For the first prototype, I decided to just make horizontal sections to correspond with each piece. Of course, the final version would have horizontal, coronal, and sagittal sections. The work involved importing the images into Photoshop, removing the backgrounds (so the images would look nice on the screen), adjusting the colors, and pinpointing the regions involved in the visual pathway. Here’s one example image:


Day 11 (Tuesday)


Bertrand spent the day working on using the wiimote and improving the visual representation of the visual pathways of the brain. The user can now cut a connection with an IR pen:


Day 12 (Wednesday)

Building the user interface: there is now three buttons on the top of the screen, where you can select different modes:

  • Visual pathway, which displays simplified connections to highlight how information travels from the eyes to the visual cortex
  • Network, which is the default mode
  • Structure, which displays horizontal slides of the brain

Day 13 (Thursday)

We worked on the final calibration of the system in the atrium where the expo would be. We had the amazing realization that sunlight contains IR light (duh)! After lots of different solutions (we tried putting posterboard and fabric around the edges of our table), we decided that a black fabric shield was the only fix.

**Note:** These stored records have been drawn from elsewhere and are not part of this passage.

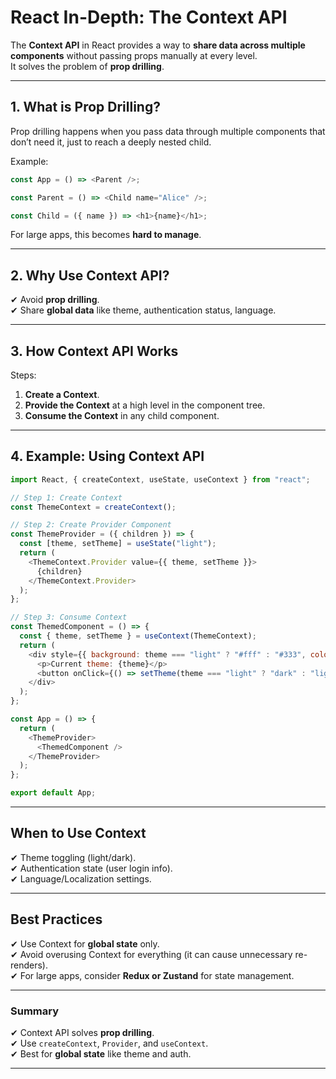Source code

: 
#  React In-Depth: The Context API

The **Context API** in React provides a way to **share data across multiple components** without passing props manually at every level.  
It solves the problem of **prop drilling**.

---

## **1. What is Prop Drilling?**
Prop drilling happens when you pass data through multiple components that don’t need it, just to reach a deeply nested child.

Example:
```javascript
const App = () => <Parent />;

const Parent = () => <Child name="Alice" />;

const Child = ({ name }) => <h1>{name}</h1>;
```

For large apps, this becomes **hard to manage**.

---

## **2. Why Use Context API?**
✔ Avoid **prop drilling**.  
✔ Share **global data** like theme, authentication status, language.  

---

## **3. How Context API Works**
Steps:
1. **Create a Context**.
2. **Provide the Context** at a high level in the component tree.
3. **Consume the Context** in any child component.

---

## **4. Example: Using Context API**
```javascript
import React, { createContext, useState, useContext } from "react";

// Step 1: Create Context
const ThemeContext = createContext();

// Step 2: Create Provider Component
const ThemeProvider = ({ children }) => {
  const [theme, setTheme] = useState("light");
  return (
    <ThemeContext.Provider value={{ theme, setTheme }}>
      {children}
    </ThemeContext.Provider>
  );
};

// Step 3: Consume Context
const ThemedComponent = () => {
  const { theme, setTheme } = useContext(ThemeContext);
  return (
    <div style={{ background: theme === "light" ? "#fff" : "#333", color: theme === "light" ? "#000" : "#fff" }}>
      <p>Current theme: {theme}</p>
      <button onClick={() => setTheme(theme === "light" ? "dark" : "light")}>Toggle Theme</button>
    </div>
  );
};

const App = () => {
  return (
    <ThemeProvider>
      <ThemedComponent />
    </ThemeProvider>
  );
};

export default App;
```

---

##  **When to Use Context**
✔ Theme toggling (light/dark).  
✔ Authentication state (user login info).  
✔ Language/Localization settings.  

---

##  **Best Practices**
✔ Use Context for **global state** only.  
✔ Avoid overusing Context for everything (it can cause unnecessary re-renders).  
✔ For large apps, consider **Redux or Zustand** for state management.

---

###  Summary
✔ Context API solves **prop drilling**.  
✔ Use `createContext`, `Provider`, and `useContext`.  
✔ Best for **global state** like theme and auth.

---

Below is a screenshot of the “structure” mode, where the user can go through the different slices of a specific part of the brain by moving the IR pen on the image.

We also loaded the brain slice images into the program, and struggled a bit with resizing them and getting the orientation correct (the projector flips the images horizontally, so the text was all backwards).

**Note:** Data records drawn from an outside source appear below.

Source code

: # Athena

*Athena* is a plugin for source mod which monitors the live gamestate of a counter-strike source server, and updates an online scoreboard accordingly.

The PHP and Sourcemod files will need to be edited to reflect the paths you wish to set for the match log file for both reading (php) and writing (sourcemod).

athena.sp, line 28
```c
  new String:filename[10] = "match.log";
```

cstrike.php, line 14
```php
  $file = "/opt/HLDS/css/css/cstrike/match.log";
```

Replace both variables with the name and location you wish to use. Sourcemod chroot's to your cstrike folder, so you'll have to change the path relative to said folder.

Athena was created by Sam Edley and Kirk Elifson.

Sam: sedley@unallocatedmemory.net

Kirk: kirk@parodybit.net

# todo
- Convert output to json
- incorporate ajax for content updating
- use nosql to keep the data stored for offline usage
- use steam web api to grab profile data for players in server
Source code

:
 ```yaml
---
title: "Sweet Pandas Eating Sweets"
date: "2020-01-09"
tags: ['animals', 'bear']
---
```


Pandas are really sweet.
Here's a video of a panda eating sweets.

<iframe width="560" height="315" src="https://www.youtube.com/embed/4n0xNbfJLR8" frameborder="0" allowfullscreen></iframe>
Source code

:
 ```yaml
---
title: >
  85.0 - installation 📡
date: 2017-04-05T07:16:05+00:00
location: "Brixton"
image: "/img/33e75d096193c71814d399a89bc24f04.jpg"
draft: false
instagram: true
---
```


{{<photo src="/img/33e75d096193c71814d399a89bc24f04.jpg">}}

Day 14 (Friday) – The Presentation

We worked on the final calibration of the system in the atrium where the expo would be. We had the amazing realization that sunlight contains IR light (duh)! After lots of different solutions (we tried putting posterboard and fabric around the edges of our table), we decided that a black fabric shield was the only fix.

Above is Bertrand demonstrating the system to someone. Notice that there is a webcam between the two eyes: what the brain perceives is displayed on the bottom left corner of the table, thus the user can directly see how cutting different connections affect what the brain sees.


    The idea of a concept like Brain Explorer and the results that it produces is exceptional. I have 2 points to make, this could be a new opening in the world of learning. Mankind have always tried to develop and evolve itself from dates long back, the result’s a tangible user interface could do to serious study like neuroscience is so brilliant that the impact it could do to kids going to school would be amazing, this would obviously reach them in a better way than ever before, there by changing the whole way we see education and learning. People learn faster and this would pave ways for newer research and improvement for science. Another important factor I observe is that, this could change the whole way we perceive technology and interfaces, interface which is accurate, and digital but which could also be felt by hands is simply brilliant. There have been many problems due to analog systems in use and the precision of error detection using such a system, and also many firms are not daring to use digital systems because the interface is too complicated or not user friendly, adapting those systems to TUI would improve the error correction since its digital but would also give the native feel to the user. Its always important that the user gets feedback, imparting TUI to systems which is complex would make the system look simple yet being complex. Imagine the effects a TUI system could do for space exploration or for the army, or even at high-end research organisations, de-clustering the devices but also making them more precise, the whole disadvantage of using analog system could be removed. Great work guys.

  • Wow Bertrand

    AMAZING write up and skills you have. Thanks for not only showing us the END result, but how it was done!